Remember, credit your sources.


Linky

----------


## Rick

When I was first married I reveled in going into the store to pick up feminine stuff. Would take the price off to force a price check. Then when everyone is looking at you proclaim, "That's right I'm pickin' up feminine stuff FOR MY WIFE. I'm manly and can do that. Aaar, AAar, Aaar, Aaaar."

----------


## 1stimestar

Actually they are not sterile.  They are clean, but not sterile.

----------


## hunter63

> Remember, credit your sources.
> 
> 
> Linky


Thank you.....
Cut and paste is a wonderful thing.....

Last time I bought some was for the female lab when she came into season....Oh wait those were Kotex pads,,,, extra large, w/wings.....young girl helped me pick them out.....

----------


## LowKey

The French word was tampion.

I don't think the cordage is cotton. It's non-absorbent.

There are always a few in the glove box of the car, along with a couple of the pads. Former girlfriend convinced me they were good for medical emergencies and handy to have around other times "just in case."

You guys are brave buying those things. If they get put on the grocery list here, they have to include the cover off the box. Gawd forbid you bring the wrong thing home. Yikes! Not a good time to be pissing someone off.

----------


## hunter63

> ................You guys are brave buying those things. If they get put on the grocery list here, they have to include the cover off the box. Gawd forbid you bring the wrong thing home. Yikes! Not a good time to be pissing someone off.


That is a wise statement, and sounds like experience......

----------


## LowKey

Self preservation. Another form of survival.

----------


## JPGreco

Um, don't pads have an adhesive edge?  Like a huge bandaid?  I swore those were what were stuck to the goal posts back in HS during soccer practice...

Anyways.  I think you would be better suited buying gauze or cotton en mass.  Whatever a tampon can do, so can the other products.  That and gauze is sterile.  Granted if the SHTF and I was scavenging somewhere I wouldn't ignore them.  It would depend on the situation.

----------


## GiLLiGaNN

Ive noticed a few folks think I was trying to say I wrote this.... I didnt. Merely forgot to post my sources. I apologize. Hope this helps you sleep better. lol

http://artofmanliness.com/2012/06/05/survival-tampon/

----------


## gyspy975

On a cross-country motorcycle trip one of the guys had a minor accident and his gas tank started leaking.Sure glad we had tampons with us.

----------


## Rick

In that situation it's called a fuse.

----------


## DavidSurvival

Are there other feminine products that have such diversity such as the tampon (ie eye makeup, perfume, etc. etc).  Would like to know, I am trying to put together a bug out bag related just for women now

thanks!

----------


## Rick

My advice...ask the woman. Generics for guys is one thing. Generics for women....not so much.

----------


## Winnie

Now, maybe I'm having one of Dolly moments, but isn't the whole point of being prepared to have the right equipment so you don't have to resort to putting your faith and possibly life in a piece of cotton wool with some string? Just sayin'

----------


## Rick

Well, I think if you are putting a BOB together for women then feminine needs have to be considered and accommodated. Since this is an area of comfort it's probably best if he have input from the woman involved rather than just grabbing something off the shelf and throwing it in a bag. Life would be bad enough in a bug out situation without having a woman upset at you for not seeking her input on something so personal. And reminding you over and over and over and.........

----------


## Winnie

Well, maybe I am a Dolly, then. I thought feminine comfort was automatically a part of any BOB put together with a lady in the family, along with all the other stuff so you don't have to steal the Mrs' feminine products to use as a dart fletch/ cordage/ fire tinder/ water filter and the rest because that put you in a survival situation you may not survive. Hey ho.

----------


## hunter63

Most guys aren't that attentive, or so it would seem.....
If there is any doubt.....ask!
....
"Honey, hand me a tampon I bleeding to death.....!"

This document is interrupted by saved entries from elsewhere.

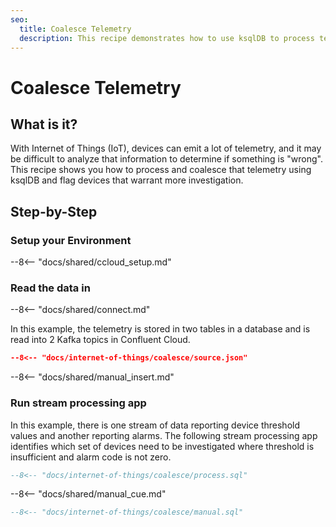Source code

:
 ```yaml
---
seo:
  title: Coalesce Telemetry
  description: This recipe demonstrates how to use ksqlDB to process telemetry for devices in Internet of Things (IoT) and set thresholds
---
```


# Coalesce Telemetry

## What is it?

With Internet of Things (IoT), devices can emit a lot of telemetry, and it may be difficult to analyze that information to determine if something is "wrong".
This recipe shows you how to process and coalesce that telemetry using ksqlDB and flag devices that warrant more investigation.

## Step-by-Step

### Setup your Environment

--8<-- "docs/shared/ccloud_setup.md"

### Read the data in

--8<-- "docs/shared/connect.md"

In this example, the telemetry is stored in two tables in a database and is read into 2 Kafka topics in Confluent Cloud.

```json
--8<-- "docs/internet-of-things/coalesce/source.json"
```

--8<-- "docs/shared/manual_insert.md"

### Run stream processing app

In this example, there is one stream of data reporting device threshold values and another reporting alarms.
The following stream processing app identifies which set of devices need to be investigated where threshold is insufficient and alarm code is not zero.

```sql
--8<-- "docs/internet-of-things/coalesce/process.sql"
```

--8<-- "docs/shared/manual_cue.md"

```sql
--8<-- "docs/internet-of-things/coalesce/manual.sql"
```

"Should have thought of that before this....too bad, oh well....,what did you do with the truck keys?"

Besides women have always had all that stuff in their "purse".....that large bag that goes everywhere with them.....that they can live out of for weeks....it's the guys that "need" to have a BOB.......and actually think about it.

The Ladies seem to have had this situation, any situation covered since birth......called being a MOM.

----------


## Rick

Yeah, I think it's part of human DNA or something. Back in the day Grog was probably hunting Saber Toothed Tigers when he turned to the Mrs. and said,

"Cragug! (or some similar curse word) Where spear?!"

To which Mrs. Grog rummaged around in her bear skin purse and pulled one out.

----------


## Antix

I have included tampons in my survival kits for years! (The kind without the dispenser.) They really are great little things, plus when it's "that time" & she has none, your a HERO at the best time lol. I have also kept small maxi pads as gauze & tinder. A side note, 550 cord works great as boot laces. 👍

----------


## 1stimestar

> Most guys aren't that attentive, or so it would seem.....
> If there is any doubt.....ask!
> ....
> "Honey, hand me a tampon I bleeding to death.....!"
> 
> "Should have thought of that before this....too bad, oh well....,what did you do with the truck keys?"
> 
> Besides women have always had all that stuff in their "purse".....that large bag that goes everywhere with them.....that they can live out of for weeks....it's the guys that "need" to have a BOB.......and actually think about it.
> 
> The Ladies seem to have had this situation, any situation covered since birth......called being a MOM.


Lol not me.  My purse is kind of like a wallet on a string.  I don't even carry one in the winter as I can then use my coat pockets.

----------


## Tootsiepop254

I've never actually carried a purse... I'd just get annoyed and set it down somewhere...

----------


## jeffbanke

> Are there other feminine products that have such diversity such as the tampon (ie eye makeup, perfume, etc. etc).  Would like to know, I am trying to put together a bug out bag related just for women now
> 
> thanks!


Hi David,
Yes there are other feminine products that serve well in a survival situation.
A Kotex for example which is designed to absorb blood and facilitate clotting comes in a sterile little packet and has sticky fasteners to attach to the skin to help keep it in place over a wound.
Since I like everything in my survival gear to have multiple purposes, if you tear a Kotex apart, it will burn for 10 minutes which is plenty of time to get a fire started. 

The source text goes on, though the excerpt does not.